Er verstaute die Pistole in seinem Schulterholster und ging zurück zu Selena.
»Was wollten die?« Sie war blass unter ihrer Bräune.
»Die wollten Sie. Ich glaube nicht, dass sie mit Schwierigkeiten gerechnet hatten.«
Selena hatte die Arme um sich geschlungen. Er fragte sich, ob sie ohnmächtig werden würde. Dann nahm ihr Gesicht einen harten, verärgerten Ausdruck an.

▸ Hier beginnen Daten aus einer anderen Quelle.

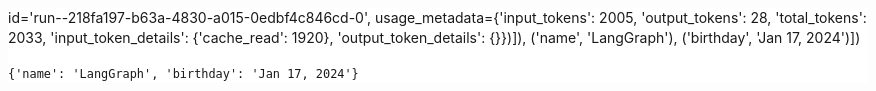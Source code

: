 id='run--218fa197-b63a-4830-a015-0edbf4c846cd-0', usage_metadata={'input_tokens': 2005, 'output_tokens': 28, 'total_tokens': 2033, 'input_token_details': {'cache_read': 1920}, 'output_token_details': {}})]), ('name', 'LangGraph'), ('birthday', 'Jan 17, 2024')])
    




    {'name': 'LangGraph', 'birthday': 'Jan 17, 2024'}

»Gottverflucht, wir sind in Amerika und nicht im verdammten Afghanistan! So was sollte hier nicht passieren. Das war ein neues Auto. Sehen Sie es sich an!«
Sie überraschte ihn, die Ausdrucksweise. Er hatte sie nicht für eine Person gehalten, die so fluchen würde. Er sah sich das Auto an.
Ihr hundertfünfzigtausend Dollar Mercedes hatte einen Totalschaden. Die Front war zerbeult und nach rechts verzogen. Die Reifen waren Spinnennetze aus zerfetztem Gummi und Metall. Auf der Fahrerseite war eine lange, tiefe Furche. Alle Fenster waren zerstört. Der Boden um das Fahrzeug war übersäht mit winzigen Glassplittern, die aufwendige Lackierung von Einschüssen durchlöchert. Eine Lache aus Frostschutzmittel und Öl breitete sich unter dem Wrack aus.
»Eventuell deckt das ja die Versicherung«, sagte er. »Ich muss mal telefonieren.«
Sie sah ihn an, als wäre er verrückt. Sie schüttelte den Kopf.
Ein Hubschrauber kreiste über ihnen und filmte für die Abendnachrichten, um die Gier nach Gewalt zu befriedigen. Sirenen heulten in der Ferne. Nick holte sein Telefon aus der Tasche und rief Direktor Harker an. Sie würde ihnen schneller aus den Klauen der Gesetzeshüter helfen als es Erklärungen könnten.
Zumindest waren seine Kopfschmerzen verschwunden.